> TASK DESCRIPTION:
State the number of lines below in which the word "bridge" appears. Nothing else belongs in the answer.

> Stored data:
☆ ☆ ☆
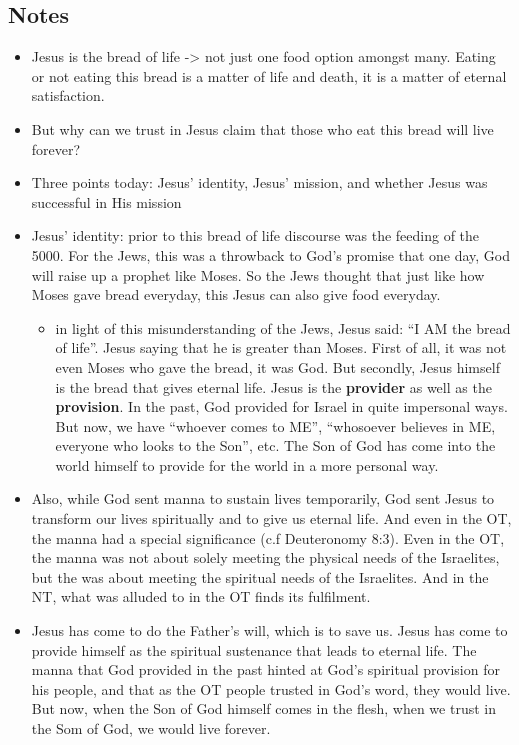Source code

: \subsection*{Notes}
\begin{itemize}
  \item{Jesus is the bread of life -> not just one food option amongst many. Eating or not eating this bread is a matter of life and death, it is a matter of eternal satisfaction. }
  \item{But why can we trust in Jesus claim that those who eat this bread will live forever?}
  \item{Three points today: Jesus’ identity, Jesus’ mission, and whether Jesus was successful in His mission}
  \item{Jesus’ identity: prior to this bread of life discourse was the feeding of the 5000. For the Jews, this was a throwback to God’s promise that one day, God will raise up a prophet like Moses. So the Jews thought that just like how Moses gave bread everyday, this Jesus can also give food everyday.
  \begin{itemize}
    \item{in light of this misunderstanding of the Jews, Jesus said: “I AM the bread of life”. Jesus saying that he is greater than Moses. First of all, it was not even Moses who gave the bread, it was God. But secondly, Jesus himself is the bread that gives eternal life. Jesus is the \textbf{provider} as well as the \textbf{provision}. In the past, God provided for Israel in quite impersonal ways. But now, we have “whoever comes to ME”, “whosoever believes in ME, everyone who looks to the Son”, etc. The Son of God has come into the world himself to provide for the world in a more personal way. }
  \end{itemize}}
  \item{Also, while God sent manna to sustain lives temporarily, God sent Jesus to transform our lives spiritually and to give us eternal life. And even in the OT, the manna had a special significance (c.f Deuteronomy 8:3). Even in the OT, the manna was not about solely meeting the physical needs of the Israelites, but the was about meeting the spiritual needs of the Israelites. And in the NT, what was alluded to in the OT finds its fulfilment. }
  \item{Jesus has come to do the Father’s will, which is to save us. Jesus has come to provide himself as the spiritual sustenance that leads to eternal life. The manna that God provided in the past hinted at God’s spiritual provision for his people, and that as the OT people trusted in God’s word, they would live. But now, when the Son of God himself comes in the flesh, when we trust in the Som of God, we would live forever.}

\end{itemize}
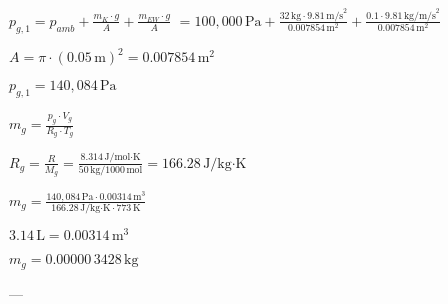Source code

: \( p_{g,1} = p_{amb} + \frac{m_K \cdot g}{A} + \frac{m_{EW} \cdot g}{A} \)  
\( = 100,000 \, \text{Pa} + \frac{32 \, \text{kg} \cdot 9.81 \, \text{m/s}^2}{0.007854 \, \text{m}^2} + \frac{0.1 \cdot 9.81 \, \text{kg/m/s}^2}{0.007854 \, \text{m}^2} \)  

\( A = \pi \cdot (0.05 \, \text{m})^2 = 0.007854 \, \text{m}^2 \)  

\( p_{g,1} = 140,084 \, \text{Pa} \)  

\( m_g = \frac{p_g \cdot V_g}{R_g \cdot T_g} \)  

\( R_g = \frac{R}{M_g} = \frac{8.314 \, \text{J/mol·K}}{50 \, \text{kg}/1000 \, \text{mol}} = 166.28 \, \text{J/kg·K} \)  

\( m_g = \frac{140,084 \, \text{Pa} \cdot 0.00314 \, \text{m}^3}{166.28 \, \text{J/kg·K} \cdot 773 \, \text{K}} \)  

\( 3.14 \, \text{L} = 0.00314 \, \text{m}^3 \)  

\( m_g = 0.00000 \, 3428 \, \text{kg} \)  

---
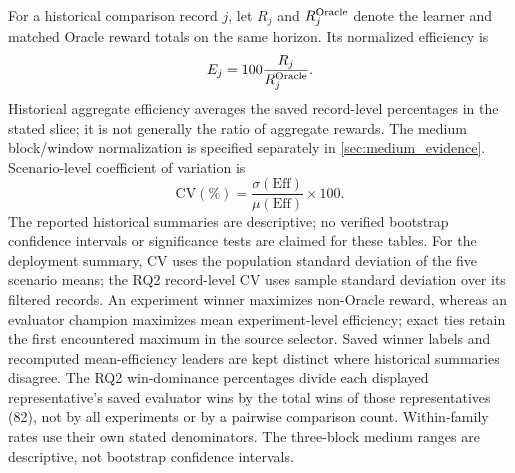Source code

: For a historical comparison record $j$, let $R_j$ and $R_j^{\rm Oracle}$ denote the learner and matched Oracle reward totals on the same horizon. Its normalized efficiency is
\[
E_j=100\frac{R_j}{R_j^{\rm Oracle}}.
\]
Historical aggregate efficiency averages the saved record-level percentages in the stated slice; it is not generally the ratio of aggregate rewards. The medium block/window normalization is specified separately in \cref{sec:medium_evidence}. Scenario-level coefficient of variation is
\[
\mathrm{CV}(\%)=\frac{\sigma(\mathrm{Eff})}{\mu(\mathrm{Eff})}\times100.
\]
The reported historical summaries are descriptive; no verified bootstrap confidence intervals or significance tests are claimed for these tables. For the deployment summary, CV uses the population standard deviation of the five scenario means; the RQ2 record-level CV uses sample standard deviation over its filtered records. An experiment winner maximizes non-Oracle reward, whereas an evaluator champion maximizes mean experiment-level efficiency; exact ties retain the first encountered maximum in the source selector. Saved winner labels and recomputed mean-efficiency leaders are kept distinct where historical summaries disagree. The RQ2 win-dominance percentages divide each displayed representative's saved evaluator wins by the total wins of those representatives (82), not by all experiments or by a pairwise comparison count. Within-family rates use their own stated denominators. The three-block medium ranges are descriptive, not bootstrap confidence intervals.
☆ ☆ ☆
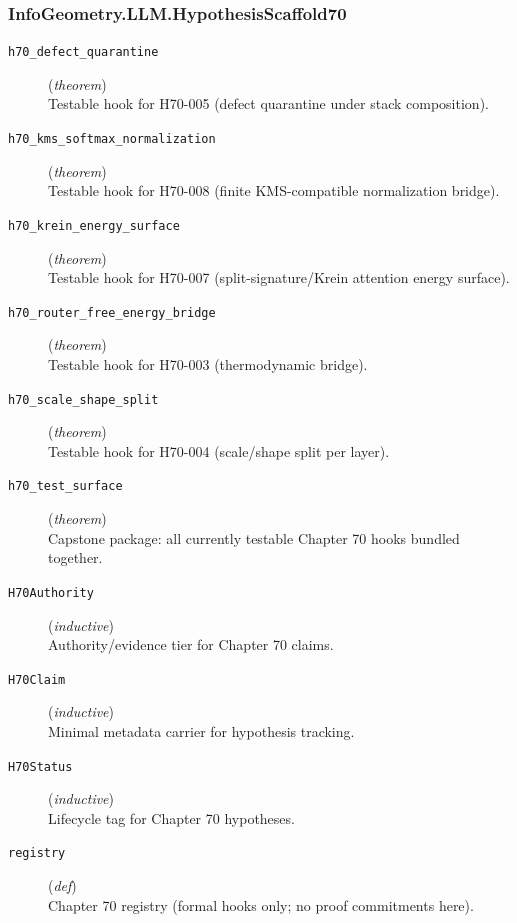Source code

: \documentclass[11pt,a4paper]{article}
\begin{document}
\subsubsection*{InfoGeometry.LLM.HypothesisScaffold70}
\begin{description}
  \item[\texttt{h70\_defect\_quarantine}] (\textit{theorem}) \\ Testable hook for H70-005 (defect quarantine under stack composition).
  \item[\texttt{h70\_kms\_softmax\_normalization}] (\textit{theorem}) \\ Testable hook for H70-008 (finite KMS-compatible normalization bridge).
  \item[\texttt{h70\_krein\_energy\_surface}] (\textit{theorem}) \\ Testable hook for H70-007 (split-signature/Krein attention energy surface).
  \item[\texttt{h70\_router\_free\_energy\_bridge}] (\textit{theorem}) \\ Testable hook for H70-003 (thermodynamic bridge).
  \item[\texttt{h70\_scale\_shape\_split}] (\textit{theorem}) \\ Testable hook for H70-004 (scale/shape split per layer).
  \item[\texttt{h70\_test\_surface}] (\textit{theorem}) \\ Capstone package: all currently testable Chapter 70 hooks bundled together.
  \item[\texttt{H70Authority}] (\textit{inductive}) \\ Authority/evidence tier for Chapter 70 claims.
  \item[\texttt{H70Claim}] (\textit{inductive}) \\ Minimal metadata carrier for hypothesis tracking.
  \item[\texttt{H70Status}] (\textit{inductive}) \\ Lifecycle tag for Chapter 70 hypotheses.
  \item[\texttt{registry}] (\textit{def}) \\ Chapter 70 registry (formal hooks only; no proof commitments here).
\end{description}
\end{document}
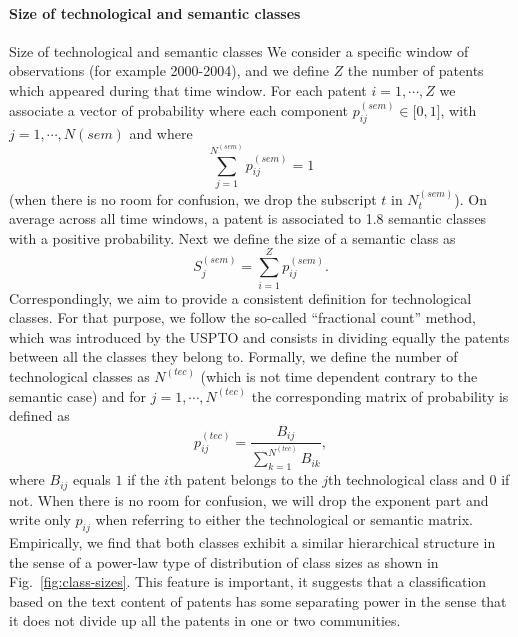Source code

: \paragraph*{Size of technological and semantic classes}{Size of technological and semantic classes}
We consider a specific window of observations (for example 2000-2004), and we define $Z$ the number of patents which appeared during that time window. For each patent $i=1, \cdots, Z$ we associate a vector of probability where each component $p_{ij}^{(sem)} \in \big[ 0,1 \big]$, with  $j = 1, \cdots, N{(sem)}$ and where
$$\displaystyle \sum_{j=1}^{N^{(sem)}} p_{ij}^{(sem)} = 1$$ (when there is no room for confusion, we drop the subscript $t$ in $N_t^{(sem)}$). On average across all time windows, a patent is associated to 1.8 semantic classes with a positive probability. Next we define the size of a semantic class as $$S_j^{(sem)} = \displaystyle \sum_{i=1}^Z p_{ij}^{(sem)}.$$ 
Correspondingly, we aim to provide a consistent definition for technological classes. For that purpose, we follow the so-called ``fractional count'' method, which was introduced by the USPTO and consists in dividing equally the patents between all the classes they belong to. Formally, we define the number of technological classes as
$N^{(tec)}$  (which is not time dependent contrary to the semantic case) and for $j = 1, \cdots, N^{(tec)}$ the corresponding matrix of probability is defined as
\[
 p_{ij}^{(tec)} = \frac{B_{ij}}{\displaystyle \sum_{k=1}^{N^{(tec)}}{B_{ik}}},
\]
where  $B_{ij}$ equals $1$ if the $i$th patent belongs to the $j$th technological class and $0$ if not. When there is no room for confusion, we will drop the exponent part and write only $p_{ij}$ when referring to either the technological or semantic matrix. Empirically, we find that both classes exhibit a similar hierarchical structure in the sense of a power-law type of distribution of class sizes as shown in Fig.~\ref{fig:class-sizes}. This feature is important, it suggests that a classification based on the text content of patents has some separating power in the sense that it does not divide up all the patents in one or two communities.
☆ ☆ ☆
> ANSWER TO THIS TASK:
2